Denoising PCR-amplified metagenome data
DADA2: High-resolution sample inference from Illumina amplicon data
Bioconductor Workflow for Microbiome Data Analysis: from raw reads to community analyses

二、核心算法

DADA2 的核心算法:

1. 错误率模型计算,采用selfConsist无监督学习模型;
2. Rate λ_ji: 通过错误率模型,衡量扩增子序列i是否来在来自j;
3. 丰度P-value值,使用丰度信息衡量:该丰度的扩增子序列是否可以通过错误模型解释,使用了一个经验P值来判断,比如 OMEGA_A = 1e-40
4. 分裂算法( divisive partitioning)形成扩增子簇,簇心定义为denoise序列,簇大小定义denoise序列丰度。

三、DADA2实践

3.1 准备材料:

下载测试文件

wget http://www.mothur.org/w/images/d/d6/MiSeqSOPData.zip

下载训练集

Silva 128 [Silva taxonomic training data formatted for DADA2 (Silva version 128)][65]

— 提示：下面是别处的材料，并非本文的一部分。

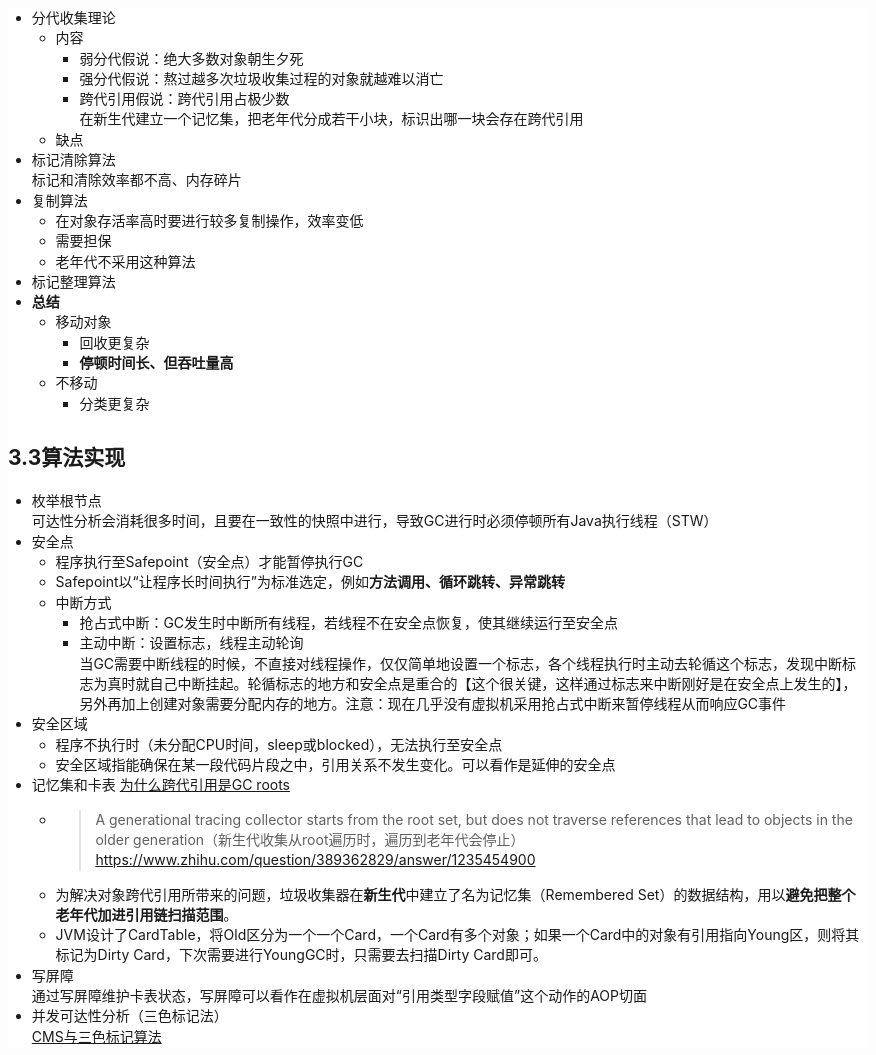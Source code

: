 - 分代收集理论
    - 内容
        - 弱分代假说：绝大多数对象朝生夕死
        - 强分代假说：熬过越多次垃圾收集过程的对象就越难以消亡
        - 跨代引用假说：跨代引用占极少数  
        在新生代建立一个记忆集，把老年代分成若干小块，标识出哪一块会存在跨代引用
    - 缺点
- 标记清除算法  
标记和清除效率都不高、内存碎片
- 复制算法
    - 在对象存活率高时要进行较多复制操作，效率变低
    - 需要担保
    - 老年代不采用这种算法
- 标记整理算法
- **总结**
    - 移动对象
        - 回收更复杂
        - **停顿时间长、但吞吐量高**
    - 不移动
        - 分类更复杂
## 3.3算法实现
- 枚举根节点  
可达性分析会消耗很多时间，且要在一致性的快照中进行，导致GC进行时必须停顿所有Java执行线程（STW）
- 安全点
    - 程序执行至Safepoint（安全点）才能暂停执行GC
    - Safepoint以“让程序长时间执行”为标准选定，例如**方法调用、循环跳转、异常跳转**
    - 中断方式
        - 抢占式中断：GC发生时中断所有线程，若线程不在安全点恢复，使其继续运行至安全点
        - 主动中断：设置标志，线程主动轮询  
        当GC需要中断线程的时候，不直接对线程操作，仅仅简单地设置一个标志，各个线程执行时主动去轮循这个标志，发现中断标志为真时就自己中断挂起。轮循标志的地方和安全点是重合的【这个很关键，这样通过标志来中断刚好是在安全点上发生的】，另外再加上创建对象需要分配内存的地方。注意：现在几乎没有虚拟机采用抢占式中断来暂停线程从而响应GC事件
- 安全区域
    - 程序不执行时（未分配CPU时间，sleep或blocked），无法执行至安全点
    - 安全区域指能确保在某一段代码片段之中，引用关系不发生变化。可以看作是延伸的安全点
- 记忆集和卡表 [为什么跨代引用是GC roots](https://www.jianshu.com/p/671495682e46) 
    - >A generational tracing collector starts from the root set, but does not traverse references that lead to objects in the older generation（新生代收集从root遍历时，遍历到老年代会停止） https://www.zhihu.com/question/389362829/answer/1235454900 
    - 为解决对象跨代引用所带来的问题，垃圾收集器在**新生代**中建立了名为记忆集（Remembered Set）的数据结构，用以**避免把整个老年代加进引用链扫描范围**。
    - JVM设计了CardTable，将Old区分为一个一个Card，一个Card有多个对象；如果一个Card中的对象有引用指向Young区，则将其标记为Dirty Card，下次需要进行YoungGC时，只需要去扫描Dirty Card即可。
- 写屏障  
通过写屏障维护卡表状态，写屏障可以看作在虚拟机层面对“引用类型字段赋值”这个动作的AOP切面
- 并发可达性分析（三色标记法）  
[CMS与三色标记算法](https://zhuanlan.zhihu.com/p/340530051)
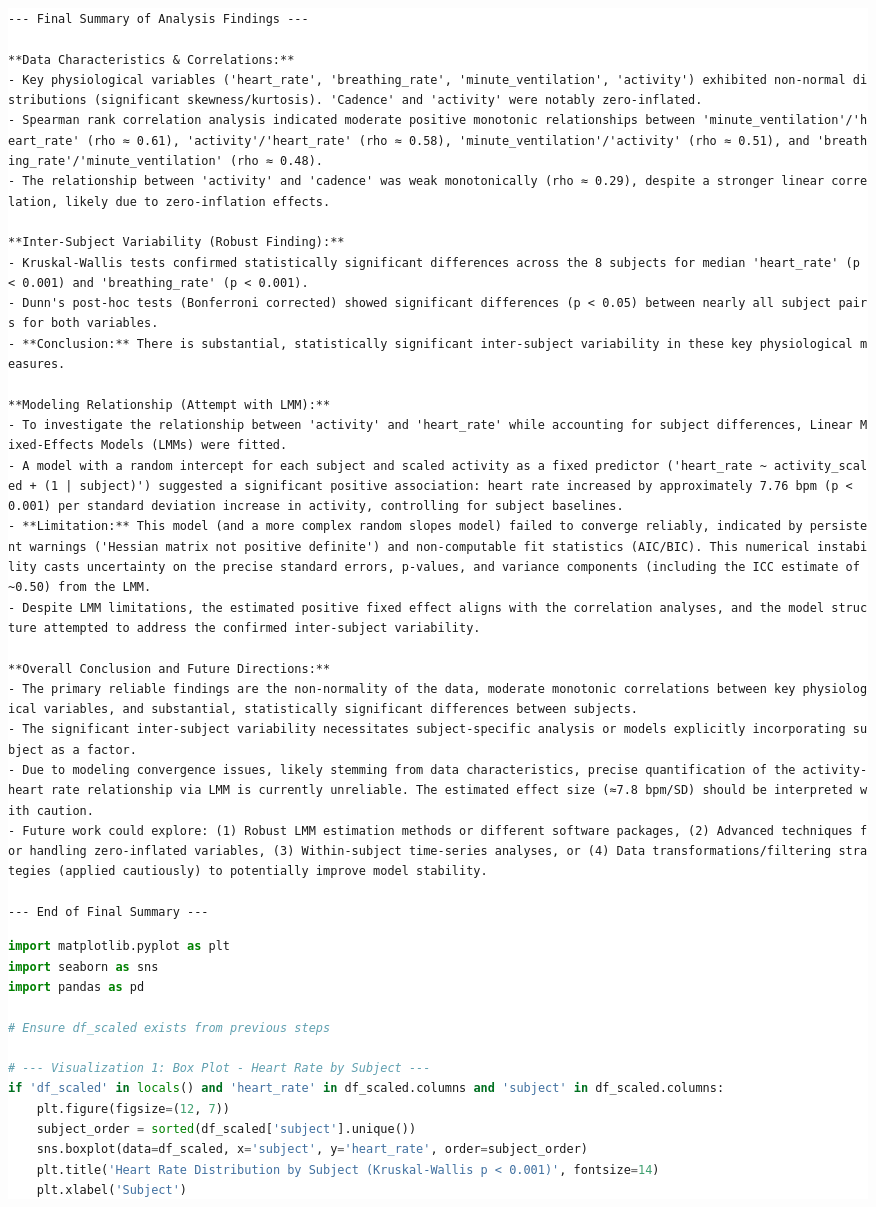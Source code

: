     --- Final Summary of Analysis Findings ---
    
    **Data Characteristics & Correlations:**
    - Key physiological variables ('heart_rate', 'breathing_rate', 'minute_ventilation', 'activity') exhibited non-normal distributions (significant skewness/kurtosis). 'Cadence' and 'activity' were notably zero-inflated.
    - Spearman rank correlation analysis indicated moderate positive monotonic relationships between 'minute_ventilation'/'heart_rate' (rho ≈ 0.61), 'activity'/'heart_rate' (rho ≈ 0.58), 'minute_ventilation'/'activity' (rho ≈ 0.51), and 'breathing_rate'/'minute_ventilation' (rho ≈ 0.48).
    - The relationship between 'activity' and 'cadence' was weak monotonically (rho ≈ 0.29), despite a stronger linear correlation, likely due to zero-inflation effects.
    
    **Inter-Subject Variability (Robust Finding):**
    - Kruskal-Wallis tests confirmed statistically significant differences across the 8 subjects for median 'heart_rate' (p < 0.001) and 'breathing_rate' (p < 0.001).
    - Dunn's post-hoc tests (Bonferroni corrected) showed significant differences (p < 0.05) between nearly all subject pairs for both variables.
    - **Conclusion:** There is substantial, statistically significant inter-subject variability in these key physiological measures.
    
    **Modeling Relationship (Attempt with LMM):**
    - To investigate the relationship between 'activity' and 'heart_rate' while accounting for subject differences, Linear Mixed-Effects Models (LMMs) were fitted.
    - A model with a random intercept for each subject and scaled activity as a fixed predictor ('heart_rate ~ activity_scaled + (1 | subject)') suggested a significant positive association: heart rate increased by approximately 7.76 bpm (p < 0.001) per standard deviation increase in activity, controlling for subject baselines.
    - **Limitation:** This model (and a more complex random slopes model) failed to converge reliably, indicated by persistent warnings ('Hessian matrix not positive definite') and non-computable fit statistics (AIC/BIC). This numerical instability casts uncertainty on the precise standard errors, p-values, and variance components (including the ICC estimate of ~0.50) from the LMM.
    - Despite LMM limitations, the estimated positive fixed effect aligns with the correlation analyses, and the model structure attempted to address the confirmed inter-subject variability.
    
    **Overall Conclusion and Future Directions:**
    - The primary reliable findings are the non-normality of the data, moderate monotonic correlations between key physiological variables, and substantial, statistically significant differences between subjects.
    - The significant inter-subject variability necessitates subject-specific analysis or models explicitly incorporating subject as a factor.
    - Due to modeling convergence issues, likely stemming from data characteristics, precise quantification of the activity-heart rate relationship via LMM is currently unreliable. The estimated effect size (≈7.8 bpm/SD) should be interpreted with caution.
    - Future work could explore: (1) Robust LMM estimation methods or different software packages, (2) Advanced techniques for handling zero-inflated variables, (3) Within-subject time-series analyses, or (4) Data transformations/filtering strategies (applied cautiously) to potentially improve model stability.
    
    --- End of Final Summary ---
    


```python
import matplotlib.pyplot as plt
import seaborn as sns
import pandas as pd

# Ensure df_scaled exists from previous steps

# --- Visualization 1: Box Plot - Heart Rate by Subject ---
if 'df_scaled' in locals() and 'heart_rate' in df_scaled.columns and 'subject' in df_scaled.columns:
    plt.figure(figsize=(12, 7))
    subject_order = sorted(df_scaled['subject'].unique()) 
    sns.boxplot(data=df_scaled, x='subject', y='heart_rate', order=subject_order)
    plt.title('Heart Rate Distribution by Subject (Kruskal-Wallis p < 0.001)', fontsize=14)
    plt.xlabel('Subject')
```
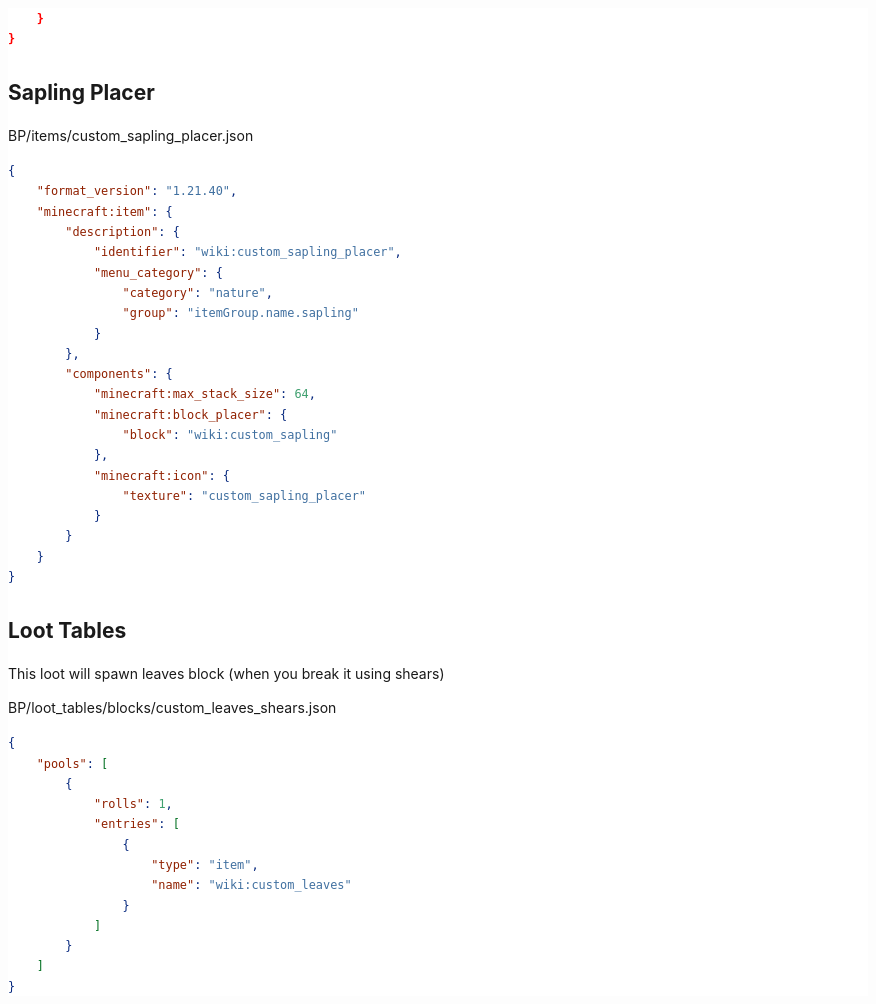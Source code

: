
 ```json
    }
}
```

</Spoiler>

## Sapling Placer

<Spoiler title="Code">

<CodeHeader>BP/items/custom_sapling_placer.json</CodeHeader>

```json
{
    "format_version": "1.21.40",
    "minecraft:item": {
        "description": {
            "identifier": "wiki:custom_sapling_placer",
            "menu_category": {
                "category": "nature",
                "group": "itemGroup.name.sapling"
            }
        },
        "components": {
            "minecraft:max_stack_size": 64,
            "minecraft:block_placer": {
                "block": "wiki:custom_sapling"
            },
            "minecraft:icon": {
                "texture": "custom_sapling_placer"
            }
        }
    }
}
```

</Spoiler>

## Loot Tables

<Spoiler title="Code">

This loot will spawn leaves block (when you break it using shears)

<CodeHeader>BP/loot_tables/blocks/custom_leaves_shears.json</CodeHeader>

```json
{
    "pools": [
        {
            "rolls": 1,
            "entries": [
                {
                    "type": "item",
                    "name": "wiki:custom_leaves"
                }
            ]
        }
    ]
}
```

wget https://zenodo.org/record/824551/files/silva_nr_v128_train_set.fa.gz
wget https://zenodo.org/record/824551/files/silva_species_assignment_v128.fa.gz

RDP trainset 16 [RDP taxonomic training data formatted for DADA2][76]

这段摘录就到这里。